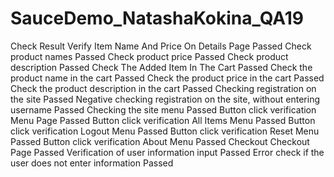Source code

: # SauceDemo_NatashaKokina_QA19


Check	Result
Verify Item Name And Price On Details Page	Passed
Check product names	Passed
Check product price	Passed
Check product description 	Passed
Check The Added Item In The Cart	Passed
Check the product name in the cart	Passed
Check the product price in the cart 	Passed
Check the product description in the cart 	Passed
Checking registration on the site	Passed
Negative checking registration on the site, without entering username	Passed
Checking the site menu	Passed
Button click verification Menu Page	Passed
Button click verification All Items Menu	Passed
Button click verification Logout Menu 	Passed
Button click verification Reset Menu	Passed
Button click verification About Menu	Passed
Checkout Checkout Page Passed
Verification of user information input  Passed
Error check if the user does not enter information  Passed


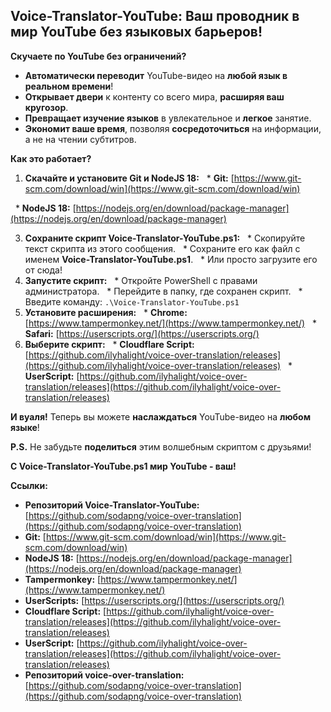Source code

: ## Voice-Translator-YouTube: Ваш проводник в мир YouTube без языковых барьеров!

**Скучаете по YouTube без ограничений?**

* **Автоматически переводит** YouTube-видео на **любой язык в реальном времени**!
* **Открывает двери** к контенту со всего мира, **расширяя ваш кругозор**.
* **Превращает изучение языков** в увлекательное и **легкое** занятие.
* **Экономит ваше время**, позволяя **сосредоточиться** на информации, а не на чтении субтитров.

**Как это работает?**

1. **Скачайте и установите Git и NodeJS 18:**
  * **Git:** [https://www.git-scm.com/download/win](https://www.git-scm.com/download/win)
   
  * **NodeJS 18:** [https://nodejs.org/en/download/package-manager](https://nodejs.org/en/download/package-manager)
  
3. **Сохраните скрипт Voice-Translator-YouTube.ps1:**
  * Скопируйте текст скрипта из этого сообщения.
  * Сохраните его как файл с именем **Voice-Translator-YouTube.ps1**.
  * Или просто загрузите его от сюда!
4. **Запустите скрипт:**
  * Откройте PowerShell с правами администратора.
  * Перейдите в папку, где сохранен скрипт.
  * Введите команду: `.\Voice-Translator-YouTube.ps1`
5. **Установите расширения:**
  * **Chrome:** [https://www.tampermonkey.net/](https://www.tampermonkey.net/)
  * **Safari:** [https://userscripts.org/](https://userscripts.org/)
6. **Выберите скрипт:**
  * **Cloudflare Script:** [https://github.com/ilyhalight/voice-over-translation/releases](https://github.com/ilyhalight/voice-over-translation/releases)
  * **UserScript:** [https://github.com/ilyhalight/voice-over-translation/releases](https://github.com/ilyhalight/voice-over-translation/releases)

**И вуаля!** Теперь вы можете **наслаждаться** YouTube-видео на **любом языке**!

**P.S.** Не забудьте **поделиться** этим волшебным скриптом с друзьями!

**С Voice-Translator-YouTube.ps1 мир YouTube - ваш!**

**Ссылки:**

* **Репозиторий Voice-Translator-YouTube:** [https://github.com/sodapng/voice-over-translation](https://github.com/sodapng/voice-over-translation)
* **Git:** [https://www.git-scm.com/download/win](https://www.git-scm.com/download/win)
* **NodeJS 18:** [https://nodejs.org/en/download/package-manager](https://nodejs.org/en/download/package-manager)
* **Tampermonkey:** [https://www.tampermonkey.net/](https://www.tampermonkey.net/)
* **UserScripts:** [https://userscripts.org/](https://userscripts.org/)
* **Cloudflare Script:** [https://github.com/ilyhalight/voice-over-translation/releases](https://github.com/ilyhalight/voice-over-translation/releases)
* **UserScript:** [https://github.com/ilyhalight/voice-over-translation/releases](https://github.com/ilyhalight/voice-over-translation/releases)
* **Репозиторий voice-over-translation:** [https://github.com/sodapng/voice-over-translation](https://github.com/sodapng/voice-over-translation)
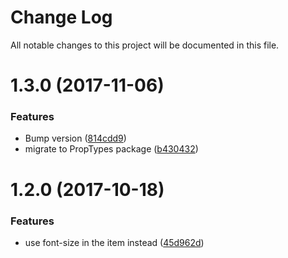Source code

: # Change Log

All notable changes to this project will be documented in this file.

<a name="1.3.0"></a>
# 1.3.0 (2017-11-06)


### Features

* Bump version ([814cdd9](https://github.com/SUI-Components/sui-components/commit/814cdd9))
* migrate to PropTypes package ([b430432](https://github.com/SUI-Components/sui-components/commit/b430432))



<a name="1.2.0"></a>
# 1.2.0 (2017-10-18)


### Features

* use font-size in the item instead ([45d962d](https://github.com/SUI-Components/sui-components/commit/45d962d))



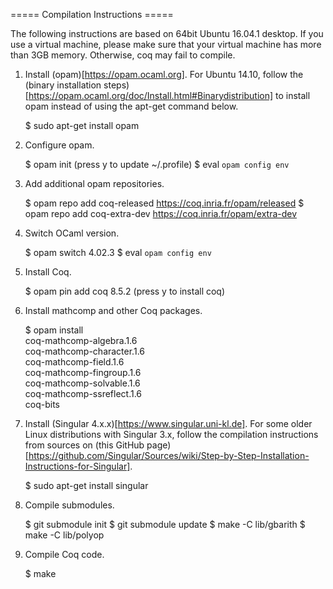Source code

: 
===== Compilation Instructions =====

The following instructions are based on 64bit Ubuntu 16.04.1 desktop.
If you use a virtual machine, please make sure that your virtual machine has
more than 3GB memory.
Otherwise, coq may fail to compile.

1. Install (opam)[https://opam.ocaml.org].
   For Ubuntu 14.10, follow the (binary installation steps)[https://opam.ocaml.org/doc/Install.html#Binarydistribution]
   to install opam instead of using the apt-get command below.

   $ sudo apt-get install opam

2. Configure opam.

   $ opam init
     (press y to update ~/.profile)
   $ eval `opam config env`

3. Add additional opam repositories.

   $ opam repo add coq-released https://coq.inria.fr/opam/released
   $ opam repo add coq-extra-dev https://coq.inria.fr/opam/extra-dev

4. Switch OCaml version.

   $ opam switch 4.02.3
   $ eval `opam config env`

5. Install Coq.

   $ opam pin add coq 8.5.2
     (press y to install coq)

6. Install mathcomp and other Coq packages.

   $ opam install \
       coq-mathcomp-algebra.1.6 \
       coq-mathcomp-character.1.6 \
       coq-mathcomp-field.1.6 \
       coq-mathcomp-fingroup.1.6 \
       coq-mathcomp-solvable.1.6 \
       coq-mathcomp-ssreflect.1.6 \
       coq-bits

7. Install (Singular 4.x.x)[https://www.singular.uni-kl.de].
   For some older Linux distributions with Singular 3.x, follow
   the compilation instructions from sources on (this GitHub page)[https://github.com/Singular/Sources/wiki/Step-by-Step-Installation-Instructions-for-Singular].

   $ sudo apt-get install singular

8. Compile submodules.

   $ git submodule init
   $ git submodule update
   $ make -C lib/gbarith
   $ make -C lib/polyop

9. Compile Coq code.
 
   $ make
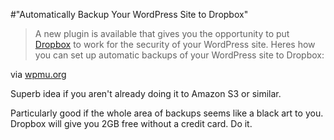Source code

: #"Automatically Backup Your WordPress Site to Dropbox"


 <div class="posterous_bookmarklet_entry">
 <blockquote class="posterous_long_quote">A new plugin is available that gives you the opportunity to put <a href="https://www.dropbox.com/" target="_blank">Dropbox</a> to work for the security of your WordPress site. Heres how you can set up automatic backups of your WordPress site to Dropbox:</blockquote>

<div class="posterous_quote_citation">via <a href="http://wpmu.org/how-to-automatically-backup-your-wordpress-site-to-dropbox/">wpmu.org</a></div>
 <p>Superb idea if you aren't already doing it to Amazon S3 or similar. 
</p><p>Particularly good if the whole area of backups seems like a black art to you. Dropbox will give you 2GB free without a credit card. Do it.</p></div>
 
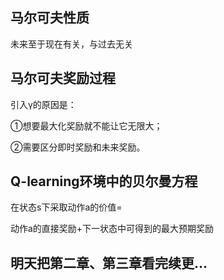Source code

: ## 马尔可夫性质
未来至于现在有关，与过去无关

## 马尔可夫奖励过程
引入γ的原因是：

①想要最大化奖励就不能让它无限大；

②需要区分即时奖励和未来奖励。

## Q-learning环境中的贝尔曼方程
在状态s下采取动作a的价值=

动作a的直接奖励+下一状态中可得到的最大预期奖励

## 明天把第二章、第三章看完续更...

→ **EXERCISE OBJECTIVE**: Reproduce each line of the records in which the string "userscripts" appears.

→ **RESULT OF THE EXERCISE**:
  * **Safari:** [https://userscripts.org/](https://userscripts.org/)
* **UserScripts:** [https://userscripts.org/](https://userscripts.org/)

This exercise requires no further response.